Se connecter à internet en voyage

Selon les pays dans lesquels on voyage, il est plus ou moins difficile d’accéder à internet pour travailler en ligne. Les pays occidentaux ont de bonnes connexions internet alors que certains pays en voie de développement disposent de technologies qui ne sont pas encore au point. Il y a tout de même des exceptions : au Kenya, premier pays d’Afrique subsaharienne dans le domaine de la téléphonie mobile, je peux facilement associer internet et voyage, et à ma grande surprise, me connecter depuis n’importe où grâce aux technologies 3G.

Se connecter à internet en voyage

Quand on doit travailler depuis l’étranger sur internet, il faut régulièrement aller sur la toile, surtout quand on est nomade digital. Voici les trois méthodes que j’utilise pour me connecter à internet en voyage.

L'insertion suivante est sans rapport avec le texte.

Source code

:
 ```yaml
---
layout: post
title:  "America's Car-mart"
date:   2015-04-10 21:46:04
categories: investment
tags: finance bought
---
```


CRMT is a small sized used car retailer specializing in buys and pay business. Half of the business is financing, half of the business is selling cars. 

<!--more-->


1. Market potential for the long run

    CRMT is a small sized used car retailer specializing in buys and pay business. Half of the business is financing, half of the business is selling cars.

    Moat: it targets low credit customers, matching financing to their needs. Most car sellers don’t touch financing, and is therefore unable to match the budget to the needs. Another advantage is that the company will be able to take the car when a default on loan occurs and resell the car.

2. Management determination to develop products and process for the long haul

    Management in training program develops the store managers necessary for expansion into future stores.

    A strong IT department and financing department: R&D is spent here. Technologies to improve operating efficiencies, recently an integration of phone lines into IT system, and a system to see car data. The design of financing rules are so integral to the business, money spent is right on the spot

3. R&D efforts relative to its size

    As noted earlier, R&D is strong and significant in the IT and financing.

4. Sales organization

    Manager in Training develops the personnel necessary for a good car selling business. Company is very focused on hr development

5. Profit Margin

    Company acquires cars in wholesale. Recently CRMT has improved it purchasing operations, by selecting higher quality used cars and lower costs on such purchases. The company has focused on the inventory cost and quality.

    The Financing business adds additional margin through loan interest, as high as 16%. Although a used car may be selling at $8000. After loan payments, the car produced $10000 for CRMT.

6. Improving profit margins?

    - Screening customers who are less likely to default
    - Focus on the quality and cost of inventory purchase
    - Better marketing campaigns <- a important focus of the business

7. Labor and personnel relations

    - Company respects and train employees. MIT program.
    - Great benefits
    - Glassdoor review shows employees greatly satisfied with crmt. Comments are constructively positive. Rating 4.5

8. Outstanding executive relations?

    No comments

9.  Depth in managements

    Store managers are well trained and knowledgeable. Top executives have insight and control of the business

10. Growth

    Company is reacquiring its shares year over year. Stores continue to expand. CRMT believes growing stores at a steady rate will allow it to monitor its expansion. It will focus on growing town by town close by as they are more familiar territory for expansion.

Se connecter à internet en voyage dans les cybercafés

Toutes les grandes et moyennes villes du monde disposent aujourd’hui de cybercafés. On peut même en trouver dans certains petits villages bien reculés du fin fond de l’Afrique, conçus avec les moyens du bord, avec des débits très faibles. Mais si l’on reste dans les grandes villes, on pourra, avec quelques ralentissements, consulter ses emails, naviguer sur Facebook, poster des articles sur un blog, … Les connexions sont souvent très peu chères, mais plusieurs inconvénients sont à noter : il faut respecter les horaires, on n’est souvent dans un espace bruyant, on ne peut pas toujours utiliser son laptop personnel, les connexion peuvent être assez lentes et il ne faut pas oublier de sécuriser sa connexion wifi en voyage ou sa connexion ethernet. Pour travailler dans de meilleures conditions, vous pouvez chercher en ville un “Business Center”. A Mombasa, sur la côte kenyanne, j’en ai trouvé un très agréable, avec de bonnes connexions (plutôt le matin) et avec la climatisation.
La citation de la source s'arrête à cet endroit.